Gross profit increased $1.1 million, or 7% from $16.2 million for the three months ended September 30, 2008 to $17.3 million for the three months ended September 30, 2009. Gross margins decreased to 80% for the three months ended September 30, 2009 from 82% for the same period in 2008. The increase in our gross profit for the three months ended September 30, 2009, compared with the same period in 2008, was primarily due to the 10% increase in our revenues, which was primarily offset by our continued investments in the future through increasing our headcount as well as the increased hardware costs associated with our bundles solutions. Generally, our gross margins may fluctuate based on several factors, including (i) revenue growth levels, (ii) changes in personnel headcount and related costs, and (iii) our product offerings and service mix of sales. Share-based compensation expense included in cost of maintenance, software services and other revenue increased in absolute dollars to $0.4 million from $0.3 million for the three months ended September 30, 2009 and September 30, 2008, respectively. Share-based compensation expense was equal to 2% of revenue for both the three months ended September 30, 2009 and September 30, 2008, respectively.
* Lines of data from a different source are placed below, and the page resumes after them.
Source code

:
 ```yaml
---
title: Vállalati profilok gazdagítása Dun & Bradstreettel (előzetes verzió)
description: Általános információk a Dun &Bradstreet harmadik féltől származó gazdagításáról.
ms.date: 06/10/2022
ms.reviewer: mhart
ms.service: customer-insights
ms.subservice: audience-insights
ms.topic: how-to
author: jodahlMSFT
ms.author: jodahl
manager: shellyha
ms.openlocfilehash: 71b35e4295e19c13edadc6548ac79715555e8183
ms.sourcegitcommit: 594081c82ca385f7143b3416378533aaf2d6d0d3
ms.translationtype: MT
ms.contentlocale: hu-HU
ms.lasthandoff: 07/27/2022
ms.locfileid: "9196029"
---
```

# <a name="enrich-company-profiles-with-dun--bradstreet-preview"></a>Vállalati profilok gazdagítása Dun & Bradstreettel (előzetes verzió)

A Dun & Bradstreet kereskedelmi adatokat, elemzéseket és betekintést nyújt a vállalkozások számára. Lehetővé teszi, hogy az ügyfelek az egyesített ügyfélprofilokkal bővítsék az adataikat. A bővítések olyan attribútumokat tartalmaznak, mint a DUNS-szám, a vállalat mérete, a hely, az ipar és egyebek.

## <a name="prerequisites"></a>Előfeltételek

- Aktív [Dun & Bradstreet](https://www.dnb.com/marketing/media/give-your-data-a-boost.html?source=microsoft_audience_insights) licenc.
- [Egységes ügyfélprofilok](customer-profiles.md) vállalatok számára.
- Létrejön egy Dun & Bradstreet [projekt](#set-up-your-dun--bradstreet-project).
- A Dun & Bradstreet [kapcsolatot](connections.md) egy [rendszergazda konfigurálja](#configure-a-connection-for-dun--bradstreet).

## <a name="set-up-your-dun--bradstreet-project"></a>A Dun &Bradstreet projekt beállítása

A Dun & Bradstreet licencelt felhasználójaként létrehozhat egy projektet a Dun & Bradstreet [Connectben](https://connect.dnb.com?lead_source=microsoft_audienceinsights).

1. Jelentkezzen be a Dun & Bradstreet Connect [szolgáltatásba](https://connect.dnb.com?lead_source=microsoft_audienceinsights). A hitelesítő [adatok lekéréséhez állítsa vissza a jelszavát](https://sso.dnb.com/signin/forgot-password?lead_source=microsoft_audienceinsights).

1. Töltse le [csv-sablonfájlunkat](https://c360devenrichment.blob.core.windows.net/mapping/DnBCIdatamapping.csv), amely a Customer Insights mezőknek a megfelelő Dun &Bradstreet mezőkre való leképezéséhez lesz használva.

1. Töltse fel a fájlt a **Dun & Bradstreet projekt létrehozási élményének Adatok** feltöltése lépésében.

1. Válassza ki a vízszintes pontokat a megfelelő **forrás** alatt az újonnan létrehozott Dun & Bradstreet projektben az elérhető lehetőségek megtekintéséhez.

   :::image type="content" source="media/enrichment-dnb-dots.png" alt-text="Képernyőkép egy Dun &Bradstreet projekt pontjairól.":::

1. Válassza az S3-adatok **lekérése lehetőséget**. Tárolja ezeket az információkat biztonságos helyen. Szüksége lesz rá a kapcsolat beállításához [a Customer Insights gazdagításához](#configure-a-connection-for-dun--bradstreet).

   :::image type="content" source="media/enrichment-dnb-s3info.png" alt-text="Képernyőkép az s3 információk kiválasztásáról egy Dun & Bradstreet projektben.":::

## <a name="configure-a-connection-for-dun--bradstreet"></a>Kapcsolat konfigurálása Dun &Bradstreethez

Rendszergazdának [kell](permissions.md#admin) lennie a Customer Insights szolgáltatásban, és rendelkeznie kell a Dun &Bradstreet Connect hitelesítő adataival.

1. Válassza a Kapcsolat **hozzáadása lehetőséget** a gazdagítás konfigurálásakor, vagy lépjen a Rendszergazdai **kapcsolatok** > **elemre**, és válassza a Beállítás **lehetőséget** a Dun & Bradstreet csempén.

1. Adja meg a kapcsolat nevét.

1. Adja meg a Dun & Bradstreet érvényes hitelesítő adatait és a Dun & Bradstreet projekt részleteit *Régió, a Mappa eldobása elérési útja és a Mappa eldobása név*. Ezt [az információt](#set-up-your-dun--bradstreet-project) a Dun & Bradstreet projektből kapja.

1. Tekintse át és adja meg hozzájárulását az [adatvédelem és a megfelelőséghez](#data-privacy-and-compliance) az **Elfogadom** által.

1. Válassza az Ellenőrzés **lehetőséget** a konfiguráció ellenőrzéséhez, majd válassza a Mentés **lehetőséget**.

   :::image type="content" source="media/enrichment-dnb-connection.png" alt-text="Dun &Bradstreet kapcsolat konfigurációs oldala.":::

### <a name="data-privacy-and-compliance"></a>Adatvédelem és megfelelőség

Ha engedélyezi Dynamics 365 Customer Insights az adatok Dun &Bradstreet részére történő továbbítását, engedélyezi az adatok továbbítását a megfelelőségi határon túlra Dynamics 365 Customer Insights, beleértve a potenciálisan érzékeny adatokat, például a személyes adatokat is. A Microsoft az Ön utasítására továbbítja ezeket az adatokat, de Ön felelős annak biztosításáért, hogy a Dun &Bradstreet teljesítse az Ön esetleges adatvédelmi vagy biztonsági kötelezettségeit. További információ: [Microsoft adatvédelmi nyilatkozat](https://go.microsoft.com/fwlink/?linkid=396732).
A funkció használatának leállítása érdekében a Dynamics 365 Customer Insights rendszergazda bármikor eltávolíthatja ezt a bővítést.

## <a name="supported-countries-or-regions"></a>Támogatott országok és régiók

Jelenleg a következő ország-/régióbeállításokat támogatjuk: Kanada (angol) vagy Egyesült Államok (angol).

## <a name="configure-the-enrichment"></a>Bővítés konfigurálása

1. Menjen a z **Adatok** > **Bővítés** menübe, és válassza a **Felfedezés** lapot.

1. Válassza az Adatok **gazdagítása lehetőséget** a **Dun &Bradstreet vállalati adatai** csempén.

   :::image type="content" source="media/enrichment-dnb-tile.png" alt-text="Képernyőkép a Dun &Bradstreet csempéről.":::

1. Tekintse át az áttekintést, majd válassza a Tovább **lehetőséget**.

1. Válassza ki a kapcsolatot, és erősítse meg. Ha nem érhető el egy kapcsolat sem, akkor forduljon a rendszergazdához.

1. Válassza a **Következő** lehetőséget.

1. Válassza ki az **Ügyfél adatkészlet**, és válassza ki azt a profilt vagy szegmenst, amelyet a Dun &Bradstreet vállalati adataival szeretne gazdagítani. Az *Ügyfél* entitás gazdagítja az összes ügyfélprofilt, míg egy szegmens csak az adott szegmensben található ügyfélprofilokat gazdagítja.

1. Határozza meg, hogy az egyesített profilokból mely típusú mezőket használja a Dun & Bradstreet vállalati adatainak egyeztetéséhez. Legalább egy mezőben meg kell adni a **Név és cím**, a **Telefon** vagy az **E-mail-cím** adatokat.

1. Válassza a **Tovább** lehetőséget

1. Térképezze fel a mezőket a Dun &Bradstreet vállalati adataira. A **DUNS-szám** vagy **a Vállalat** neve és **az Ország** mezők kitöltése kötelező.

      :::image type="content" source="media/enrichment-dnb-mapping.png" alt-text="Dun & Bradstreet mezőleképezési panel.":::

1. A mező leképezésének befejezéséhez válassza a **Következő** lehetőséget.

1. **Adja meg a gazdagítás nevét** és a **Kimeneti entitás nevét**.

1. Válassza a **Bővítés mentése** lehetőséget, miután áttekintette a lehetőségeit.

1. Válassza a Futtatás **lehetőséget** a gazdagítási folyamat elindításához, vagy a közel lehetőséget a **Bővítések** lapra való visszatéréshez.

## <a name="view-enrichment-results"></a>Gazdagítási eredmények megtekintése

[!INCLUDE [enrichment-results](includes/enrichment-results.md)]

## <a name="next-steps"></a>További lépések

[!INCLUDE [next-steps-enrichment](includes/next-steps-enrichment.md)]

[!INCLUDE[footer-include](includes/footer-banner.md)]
General and administrative expenses consist primarily of personnel costs of general and administrative functions, share-based compensation expense, public company related costs, directors and officers insurance, legal and professional fees, and other general corporate overhead costs. General and administrative expenses increased 14% to $2.4 million for the three months ended September 30, 2009 from $2.1 million for the same period in 2008. The overall increase within general and administrative expenses related to increases in various administrative costs including (i) personnel related costs and (ii) various professional fees. Share-based compensation expense included in general and administrative increased in absolute dollars to $0.3 million from $0.1 million for the three months ended September 30, 2009 and September 30, 2008, respectively. Share-based compensation expense included in general and administrative expenses was equal to 1% of revenue for the three months ended September 30, 2009 and September 30, 2008, respectively. Additionally, as we continue to increase our headcount as part of our investment in the Company s future infrastructure, as a result of this investment, our overall general corporate overhead costs have generally increased and are likely to continue to increase.
We invest our cash primarily in money market funds, commercial paper, government securities, and corporate bonds. As of September 30, 2009, our cash, cash equivalents, and marketable securities totaled $46.9 million, compared with $48.0 million as of September 30, 2008. Interest and other income decreased less than $0.1 million to $0.2 million for the three months ended September 30, 2009, compared with $0.3 million for the same period in 2008. The decrease in interest and other income was due to a decrease in our interest income. The decrease in interest income for the three months ended September 30, 2009 compared with the same period in 2008 was primarily related to the continued suppressed interest rates on average cash balances invested during the three months ended September 30, 2009, as a result of the U.S. banking liquidity crisis and difficult macroeconomic environment, which began to materially impact the financial markets during the second half of 2008. These decreases in interest income were offset by the increase in other income primarily related to foreign currency gains of $0.1 million for the three months ended September 30, 2009 as compared with a foreign currency loss of $50,000 for the same period in 2008.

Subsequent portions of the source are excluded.